§ ABOUT THIS EXERCISE
Without any pictures, restate the full set of records below exactly.

§ GIVEN DATA

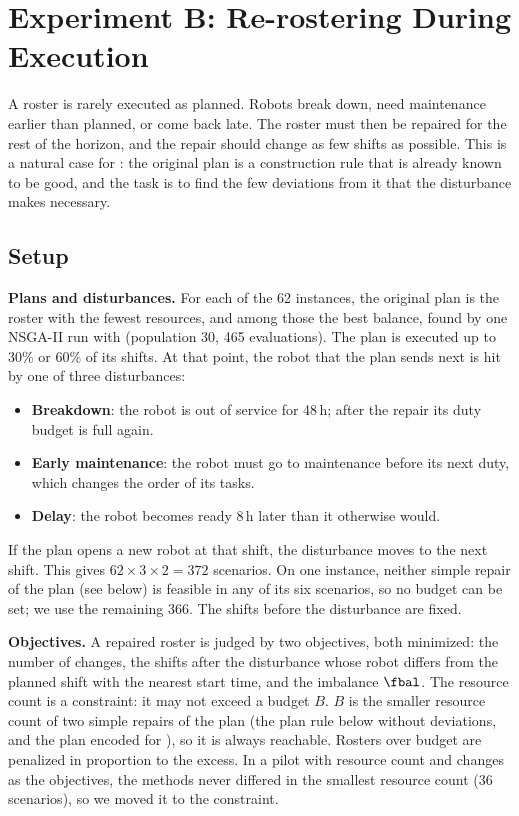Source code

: \section{Experiment B: Re-rostering During Execution}
\label{sec:exp-rerostering}


A roster is rarely executed as planned.
Robots break down, need maintenance earlier than planned, or come back late.
The roster must then be repaired for the rest of the horizon, and the repair should change as few shifts as possible.
This is a natural case for \SDD: the original plan is a construction rule that is already known to be good,
and the task is to find the few deviations from it that the disturbance makes necessary.

\subsection{Setup}
\label{sec:exp-rerostering:setup}

\textbf{Plans and disturbances.}
For each of the 62 instances, the original plan is the roster with the fewest resources, and among those the best balance,
found by one NSGA-II run with  (population 30, 465 evaluations).
The plan is executed up to 30\% or 60\% of its shifts.
At that point, the robot that the plan sends next is hit by one of three disturbances:
\begin{itemize}
  \item \textbf{Breakdown}: the robot is out of service for 48\,h; after the repair its duty budget is full again.
  \item \textbf{Early maintenance}: the robot must go to maintenance before its next duty, which changes the order of its tasks.
  \item \textbf{Delay}: the robot becomes ready 8\,h later than it otherwise would.
\end{itemize}
If the plan opens a new robot at that shift, the disturbance moves to the next shift.
This gives $62 \times 3 \times 2 = 372$ scenarios.
On one instance, neither simple repair of the plan (see below) is feasible in any of its six scenarios, so no budget can be set; we use the remaining 366.
The shifts before the disturbance are fixed.

\textbf{Objectives.}
A repaired roster is judged by two objectives, both minimized:
the number of changes, \ie the shifts after the disturbance whose robot differs from the planned shift with the nearest start time,
and the imbalance $\fbal$.
The resource count is a constraint: it may not exceed a budget $B$.
$B$ is the smaller resource count of two simple repairs of the plan (the plan rule below without deviations, and the plan encoded for ),
so it is always reachable.
Rosters over budget are penalized in proportion to the excess.
In a pilot with resource count and changes as the objectives, the methods never differed in the smallest resource count (36 scenarios), so we moved it to the constraint.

§ PROBLEM SOLUTION
Source code

: \section{Experiment B: Re-rostering During Execution}
\label{sec:exp-rerostering}


A roster is rarely executed as planned.
Robots break down, need maintenance earlier than planned, or come back late.
The roster must then be repaired for the rest of the horizon, and the repair should change as few shifts as possible.
This is a natural case for \SDD: the original plan is a construction rule that is already known to be good,
and the task is to find the few deviations from it that the disturbance makes necessary.

\subsection{Setup}
\label{sec:exp-rerostering:setup}

\textbf{Plans and disturbances.}
For each of the 62 instances, the original plan is the roster with the fewest resources, and among those the best balance,
found by one NSGA-II run with  (population 30, 465 evaluations).
The plan is executed up to 30\% or 60\% of its shifts.
At that point, the robot that the plan sends next is hit by one of three disturbances:
\begin{itemize}
  \item \textbf{Breakdown}: the robot is out of service for 48\,h; after the repair its duty budget is full again.
  \item \textbf{Early maintenance}: the robot must go to maintenance before its next duty, which changes the order of its tasks.
  \item \textbf{Delay}: the robot becomes ready 8\,h later than it otherwise would.
\end{itemize}
If the plan opens a new robot at that shift, the disturbance moves to the next shift.
This gives $62 \times 3 \times 2 = 372$ scenarios.
On one instance, neither simple repair of the plan (see below) is feasible in any of its six scenarios, so no budget can be set; we use the remaining 366.
The shifts before the disturbance are fixed.

\textbf{Objectives.}
A repaired roster is judged by two objectives, both minimized:
the number of changes, \ie the shifts after the disturbance whose robot differs from the planned shift with the nearest start time,
and the imbalance $\fbal$.
The resource count is a constraint: it may not exceed a budget $B$.
$B$ is the smaller resource count of two simple repairs of the plan (the plan rule below without deviations, and the plan encoded for ),
so it is always reachable.
Rosters over budget are penalized in proportion to the excess.
In a pilot with resource count and changes as the objectives, the methods never differed in the smallest resource count (36 scenarios), so we moved it to the constraint.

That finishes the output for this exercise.